12 COMMENTS

  1. Once again, a guy in his thirties acting like a teenager. I used to have alot of respect for DH, but I couldn’t look at him the same after that cringy “white knight” video. And now this childish “Monday memes”. And yes, White knights are disgusting. I agree with perhaps 99% of the arguments DH makes but I no longer support him as behavior is absolutely unIslamic. Using mockery and insults as a means of Da’wah is absolutely unIslamic. And not only myself, but many many conservative voices in the Muslim community are no longer supportive of DH for the exact same reason despite agreeing with majority of his arguments.

    • DH is creating an atmosphere where liberal ideas will get stomped in the Muslim community, good job. However I wish you could clarify those points assadullah raised.

      • I am all for stomping on Liberal agendas. But this style and method is unacceptable. And are these movies whose references are being made even jaiz to watch? If watching movies is haram (since most contain nudity and profanity) then using them as references (supposedly for making Islamic points) is equally reprehensible.

    • >Using mockery and insults as a means of Da’wah is absolutely unIslamic.
      Bring your proof from the Quran and the Sunnah that what you’re saying is correct. You can’t just declare things as haram based on your feelings and intuition.

      Being sweet and flowery in front of blatant kufr, corruption and injustice does not imply that one has a good character. To the contrary, it could be red flag that one is indifferent to what is going on.

      >but many many conservative voices in the Muslim community
      Could you please point to us where one of these “conservative voices” have proven the statement you made that “using mockery and insults as a means of Da’wah is absolutely unIslamic” (i.e. completely haram)? That could save us and yourself some time.

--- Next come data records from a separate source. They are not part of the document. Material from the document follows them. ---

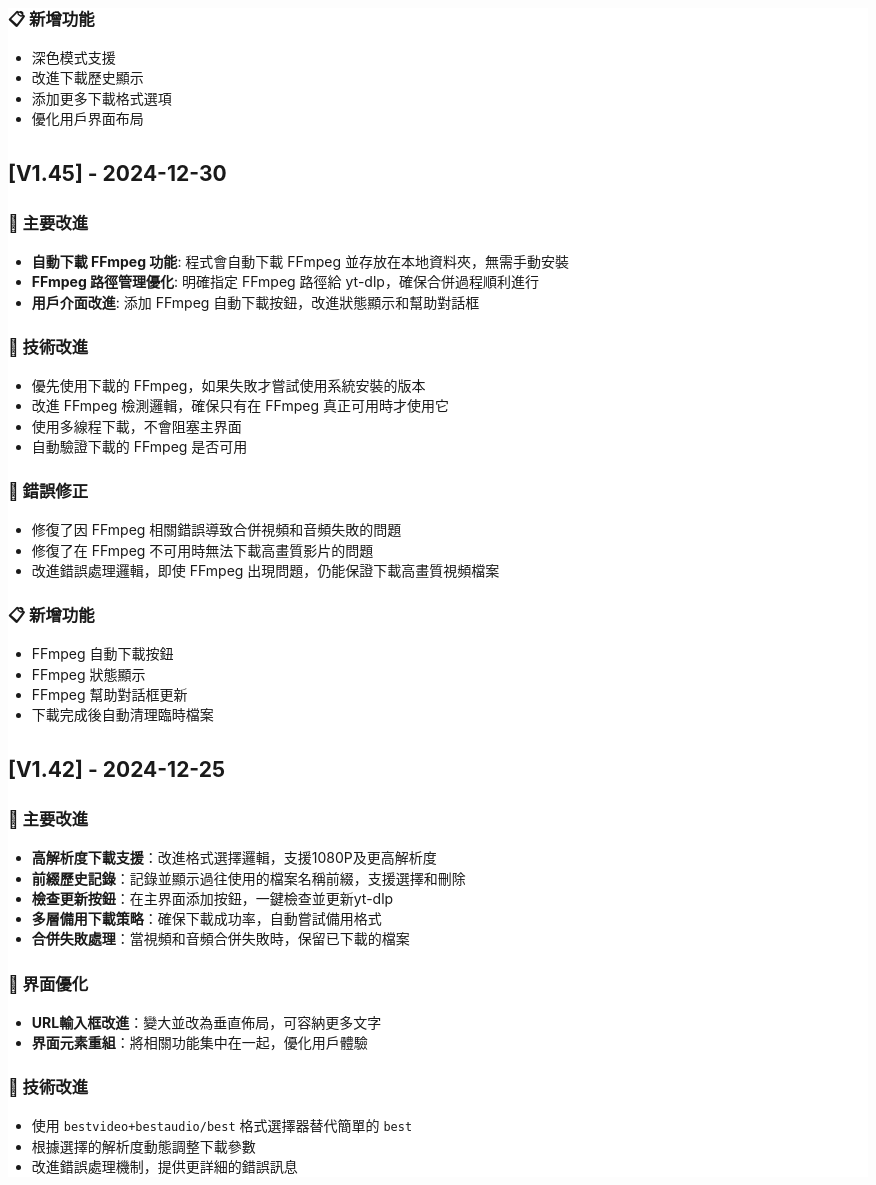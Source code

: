 ### 📋 新增功能
- 深色模式支援
- 改進下載歷史顯示
- 添加更多下載格式選項
- 優化用戶界面布局

## [V1.45] - 2024-12-30

### 🎯 主要改進
- **自動下載 FFmpeg 功能**: 程式會自動下載 FFmpeg 並存放在本地資料夾，無需手動安裝
- **FFmpeg 路徑管理優化**: 明確指定 FFmpeg 路徑給 yt-dlp，確保合併過程順利進行
- **用戶介面改進**: 添加 FFmpeg 自動下載按鈕，改進狀態顯示和幫助對話框

### 🔧 技術改進
- 優先使用下載的 FFmpeg，如果失敗才嘗試使用系統安裝的版本
- 改進 FFmpeg 檢測邏輯，確保只有在 FFmpeg 真正可用時才使用它
- 使用多線程下載，不會阻塞主界面
- 自動驗證下載的 FFmpeg 是否可用

### 🐛 錯誤修正
- 修復了因 FFmpeg 相關錯誤導致合併視頻和音頻失敗的問題
- 修復了在 FFmpeg 不可用時無法下載高畫質影片的問題
- 改進錯誤處理邏輯，即使 FFmpeg 出現問題，仍能保證下載高畫質視頻檔案

### 📋 新增功能
- FFmpeg 自動下載按鈕
- FFmpeg 狀態顯示
- FFmpeg 幫助對話框更新
- 下載完成後自動清理臨時檔案

## [V1.42] - 2024-12-25

### 🎯 主要改進
- **高解析度下載支援**：改進格式選擇邏輯，支援1080P及更高解析度
- **前綴歷史記錄**：記錄並顯示過往使用的檔案名稱前綴，支援選擇和刪除
- **檢查更新按鈕**：在主界面添加按鈕，一鍵檢查並更新yt-dlp
- **多層備用下載策略**：確保下載成功率，自動嘗試備用格式
- **合併失敗處理**：當視頻和音頻合併失敗時，保留已下載的檔案

### 🎨 界面優化
- **URL輸入框改進**：變大並改為垂直佈局，可容納更多文字
- **界面元素重組**：將相關功能集中在一起，優化用戶體驗

### 🔧 技術改進
- 使用 `bestvideo+bestaudio/best` 格式選擇器替代簡單的 `best`
- 根據選擇的解析度動態調整下載參數
- 改進錯誤處理機制，提供更詳細的錯誤訊息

  2. How does being averse to the memes imply that one is oblivious to the corruption of Islam? Many of us are solid in our support for the deen. We do speak against false ideologies with conviction and clarity while finding this particular tone and style of delivery repulsive.
    To counter the criticism with “you must support Asadullah’s article” or “you are being sweet and flowery” is not just a distraction tactic. It is also contrary to reality.

    I find the occasional meme amusing, but to dedicate a serial blog post to it is over-the-top, and, to be frank, most of these memes are cliched and not humorous.

    This website has been a breath of fresh air, but it is losing direction with this type of content that is neither useful, nor funny.

    • >“you are being sweet and flowery” is not just a distraction tactic. It is also contrary to reality.
      Look, I wasn’t accusing you of being that. Sorry if that’s how it came across. I was just addressing the statement that you made earlier about mockery and insults always being haram. I understand that there are several cases where they are, but we can’t say that every kind of mockery or insult is always wrong.

      >I find the occasional meme amusing, but to dedicate a serial blog post to it is over-the-top, and, to be frank, most of these memes are cliched and not humorous.
      >
      >This website has been a breath of fresh air, but it is losing direction with this type of content that is neither useful, nor funny.
      I agree with you wholeheartedly, this website and Daniel’s channel has been a breath of fresh air for me too, because he unapologeticaly stand for Islam against some very prevalent and dangerous ideas of our time. Most of these memes imo are neither effective nor well-crafted. On top of that they are out of place, they don’t belong in this website. There is a really BIG contrast between the “Monday Memes”-series and the rest of the content on this site.

      • >Most of these memes imo are neither effective nor well-crafted. On top of that they are out of place, they don’t belong in this website. There is a really BIG contrast between the “Monday Memes”-series and the rest of the content on this site.

        EDIT:

        I take back what I said. I would like to express my views in a better manner that can better show my appreciation for what my brothers and sisters are doing.

        Some memes do have their place, but context is important, and so is the type of message you’re trying to convey.

        Let’s take for example the Nike+LGBT meme, that would likely be entertaining and informative to an audience that has seen the recent anti-Islamic Nike ad, it can be informative because it highlights the anti-Islamic elements of the ad that may not be so obvious at first glance. It also mocks Nike’s anti-Islamic message in a way by showing the blatant and disgusting nature of it. On top of that it’s a message by the poster of the meme that “No, members of the LGBT community should rather become muslims” in an equally blatant, yet funny way.

        Conveying a serious message that require more explanation however, may require another medium where the details can be explained and the seriousness properly highlighted. Take for example the attempts to indoctrinate schoolchildren into liberalism in the west. This is a very serious issue, it’s not one that we can assume the audience fully understands, and thus it requires a medium like the ones I’m talking about here. Such a medium can be for example a well-written article, or an informative video. Mashallah, Daniel is good at both, and I hope Allah makes him even more efficient at conveying the message of Islam.

        So I believe I sort of understand where some commenters who are critical to memes as a medium are coming from. But I still want to say that we shouldn’t disregard this medium entirely, because it may have its place.

  3. Daniel, I challenge you to a basketball match. If you lose, you’ll have to come with me to the next women’s march.